• **ASSIGNMENT**
Only the line containing "of the source" and those after it, up to the end of the records below, are to be set down, exactly as written.

(RECORDS SHOWN begins)

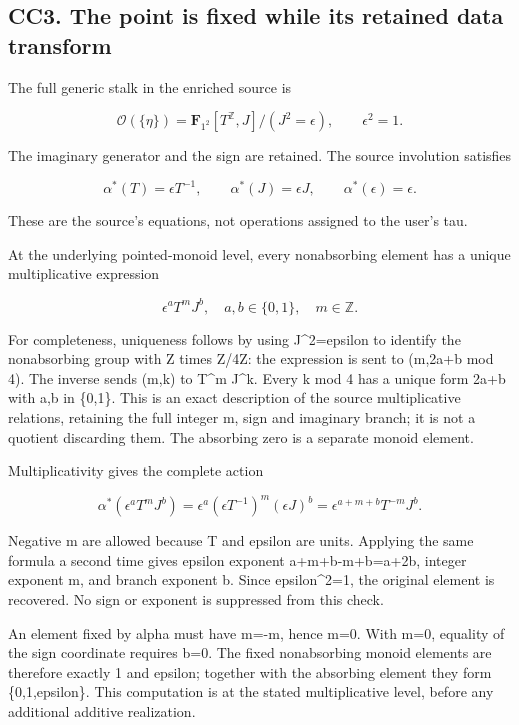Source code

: \documentclass[
  11pt,
]{article}
\begin{document}
\subsection{CC3. The point is fixed while its retained data
transform}\label{cc3.-the-point-is-fixed-while-its-retained-data-transform}

The full generic stalk in the enriched source is

\[
\mathcal O(\{\eta\})
=\mathbf F_{1^2}[T^{\mathbb Z},J]/(J^2=\epsilon),
\qquad \epsilon^2=1.
\]

The imaginary generator and the sign are retained. The source involution
satisfies

\[
\alpha^*(T)=\epsilon T^{-1},\qquad
\alpha^*(J)=\epsilon J,\qquad
\alpha^*(\epsilon)=\epsilon.
\]

These are the source's equations, not operations assigned to the user's
tau.

At the underlying pointed-monoid level, every nonabsorbing element has a
unique multiplicative expression

\[
\epsilon^a T^m J^b,
\quad a,b\in\{0,1\},\quad m\in\mathbb Z.
\]

For completeness, uniqueness follows by using J\^{}2=epsilon to identify
the nonabsorbing group with Z times Z/4Z: the expression is sent to
(m,2a+b mod 4). The inverse sends (m,k) to T\^{}m J\^{}k. Every k mod 4
has a unique form 2a+b with a,b in \{0,1\}. This is an exact description
of the source multiplicative relations, retaining the full integer m,
sign and imaginary branch; it is not a quotient discarding them. The
absorbing zero is a separate monoid element.

Multiplicativity gives the complete action

\[
\alpha^*(\epsilon^a T^m J^b)
=\epsilon^a(\epsilon T^{-1})^m(\epsilon J)^b
=\epsilon^{a+m+b}T^{-m}J^b.
\]

Negative m are allowed because T and epsilon are units. Applying the
same formula a second time gives epsilon exponent a+m+b-m+b=a+2b,
integer exponent m, and branch exponent b. Since epsilon\^{}2=1, the
original element is recovered. No sign or exponent is suppressed from
this check.

An element fixed by alpha must have m=-m, hence m=0. With m=0, equality
of the sign coordinate requires b=0. The fixed nonabsorbing monoid
elements are therefore exactly 1 and epsilon; together with the
absorbing element they form \{0,1,epsilon\}. This computation is at the
stated multiplicative level, before any additional additive realization.
\end{document}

(RECORDS SHOWN ends)

• **RESPONSE TO THE EXERCISE**
of the source multiplicative relations, retaining the full integer m,
sign and imaginary branch; it is not a quotient discarding them. The
absorbing zero is a separate monoid element.

Multiplicativity gives the complete action

\[
\alpha^*(\epsilon^a T^m J^b)
=\epsilon^a(\epsilon T^{-1})^m(\epsilon J)^b
=\epsilon^{a+m+b}T^{-m}J^b.
\]

Negative m are allowed because T and epsilon are units. Applying the
same formula a second time gives epsilon exponent a+m+b-m+b=a+2b,
integer exponent m, and branch exponent b. Since epsilon\^{}2=1, the
original element is recovered. No sign or exponent is suppressed from
this check.

An element fixed by alpha must have m=-m, hence m=0. With m=0, equality
of the sign coordinate requires b=0. The fixed nonabsorbing monoid
elements are therefore exactly 1 and epsilon; together with the
absorbing element they form \{0,1,epsilon\}. This computation is at the
stated multiplicative level, before any additional additive realization.
\end{document}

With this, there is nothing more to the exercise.